-- Records for processing follows --

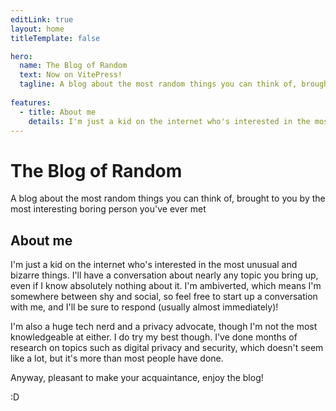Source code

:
 ```yaml
---
editLink: true
layout: home
titleTemplate: false

hero:
  name: The Blog of Random
  text: Now on VitePress!
  tagline: A blog about the most random things you can think of, brought to you by the most interesting boring person you've ever met
  
features:
  - title: About me
    details: I'm just a kid on the internet who's interested in the most unusual and bizarre things. I'll have a conversation about nearly any topic you bring up, even if I know absolutely nothing about it. I'm ambiverted, which means I'm somewhere between shy and social, so feel free to start up a conversation with me, and I'll be sure to respond (usually almost immediately)! I'm also a huge tech nerd and a privacy advocate, though I'm not the most knowledgeable at either. I do try my best though. I've done months of research on topics such as digital privacy and security, which doesn't seem like a lot, but it's more than most people have done.
---
```


# The Blog of Random

A blog about the most random things you can think of, brought to you by the most interesting boring person you've ever met

## About me

I'm just a kid on the internet who's interested in the most unusual and bizarre things. I'll have a conversation about nearly any topic you bring up, even if I know absolutely nothing about it. I'm ambiverted, which means I'm somewhere between shy and social, so feel free to start up a conversation with me, and I'll be sure to respond (usually almost immediately)!

I'm also a huge tech nerd and a privacy advocate, though I'm not the most knowledgeable at either. I do try my best though. I've done months of research on topics such as digital privacy and security, which doesn't seem like a lot, but it's more than most people have done.

Anyway, pleasant to make your acquaintance, enjoy the blog!

:D
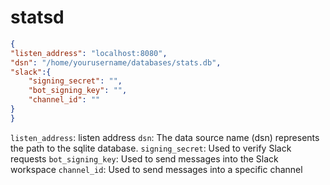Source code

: # statsd

```json
{
"listen_address": "localhost:8080",
"dsn": "/home/yourusername/databases/stats.db",
"slack":{
    "signing_secret": "",
    "bot_signing_key": "",
    "channel_id": ""
}
}
```

`listen_address`: listen address
`dsn`: The data source name (dsn) represents the path to the sqlite database.
`signing_secret`: Used to verify Slack requests
`bot_signing_key`: Used to send messages into the Slack workspace
`channel_id`: Used to send messages into a specific channel

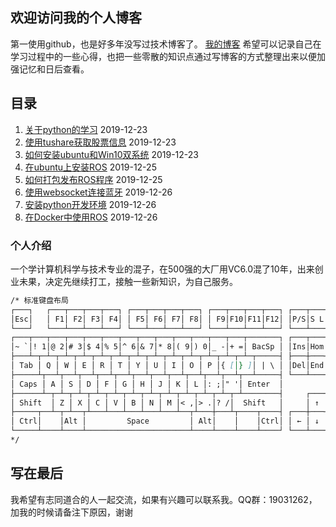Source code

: ## 欢迎访问我的个人博客

第一使用github，也是好多年没写过技术博客了。 [我的博客](https://github.com/layabout4233629/layabout/edit/master/index.md) 希望可以记录自己在学习过程中的一些心得，也把一些零散的知识点通过写博客的方式整理出来以便加强记忆和日后查看。

## 目录

1. [关于python的学习](https://github.com/layabout4233629/blog/issues/1) 2019-12-23
1. [使用tushare获取股票信息](https://github.com/layabout4233629/layabout/issues/2)  2019-12-23
1. [如何安装ubuntu和Win10双系统](https://github.com/layabout4233629/layabout/issues/3)  2019-12-23
1. [在ubuntu上安装ROS](https://github.com/layabout4233629/layabout/issues/4) 2019-12-25
1. [如何打包发布ROS程序](https://github.com/layabout4233629/layabout/issues/5) 2019-12-25
1. [使用websocket连接蓝牙](https://github.com/layabout4233629/layabout/issues/6) 2019-12-26
1. [安装python开发环境](https://github.com/layabout4233629/layabout/issues/7) 2019-12-26
1. [在Docker中使用ROS](https://github.com/layabout4233629/layabout/issues/8) 2019-12-26

### 个人介绍
一个学计算机科学与技术专业的混子，在500强的大厂用VC6.0混了10年，出来创业未果，决定先继续打工，接触一些新知识，为自己服务。

```markdown
/* 标准键盘布局
┌───┐   ┌───┬───┬───┬───┐ ┌───┬───┬───┬───┐ ┌───┬───┬───┬───┐ ┌───┬───┬───┐
│Esc│   │ F1│ F2│ F3│ F4│ │ F5│ F6│ F7│ F8│ │ F9│F10│F11│F12│ │P/S│S L│P/B│  ┌┐    ┌┐    ┌┐
└───┘   └───┴───┴───┴───┘ └───┴───┴───┴───┘ └───┴───┴───┴───┘ └───┴───┴───┘  └┘    └┘    └┘
┌───┬───┬───┬───┬───┬───┬───┬───┬───┬───┬───┬───┬───┬───────┐ ┌───┬───┬───┐ ┌───┬───┬───┬───┐
│~ `│! 1│@ 2│# 3│$ 4│% 5│^ 6│& 7│* 8│( 9│) 0│_ -│+ =│ BacSp │ │Ins│Hom│PUp│ │N L│ / │ * │ - │
├───┴─┬─┴─┬─┴─┬─┴─┬─┴─┬─┴─┬─┴─┬─┴─┬─┴─┬─┴─┬─┴─┬─┴─┬─┴─┬─────┤ ├───┼───┼───┤ ├───┼───┼───┼───┤
│ Tab │ Q │ W │ E │ R │ T │ Y │ U │ I │ O │ P │{ [│} ]│ | \ │ │Del│End│PDn│ │ 7 │ 8 │ 9 │   │
├─────┴┬──┴┬──┴┬──┴┬──┴┬──┴┬──┴┬──┴┬──┴┬──┴┬──┴┬──┴┬──┴─────┤ └───┴───┴───┘ ├───┼───┼───┤ + │
│ Caps │ A │ S │ D │ F │ G │ H │ J │ K │ L │: ;│" '│ Enter  │               │ 4 │ 5 │ 6 │   │
├──────┴─┬─┴─┬─┴─┬─┴─┬─┴─┬─┴─┬─┴─┬─┴─┬─┴─┬─┴─┬─┴─┬─┴────────┤     ┌───┐     ├───┼───┼───┼───┤
│ Shift  │ Z │ X │ C │ V │ B │ N │ M │< ,│> .│? /│  Shift   │     │ ↑ │     │ 1 │ 2 │ 3 │   │
├─────┬──┴─┬─┴──┬┴───┴───┴───┴───┴───┴──┬┴───┼───┴┬────┬────┤ ┌───┼───┼───┐ ├───┴───┼───┤ E││
│ Ctrl│    │Alt │         Space         │ Alt│    │    │Ctrl│ │ ← │ ↓ │ → │ │   0   │ . │←─┘│
└─────┴────┴────┴───────────────────────┴────┴────┴────┴────┘ └───┴───┴───┘ └───────┴───┴───┘
*/
```

## 写在最后

我希望有志同道合的人一起交流，如果有兴趣可以联系我。QQ群：19031262，加我的时候请备注下原因，谢谢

-- Records for processing concluded --

Count all lines of the data that include "think". The answer is the number alone.

• **Output of the exercise**: 2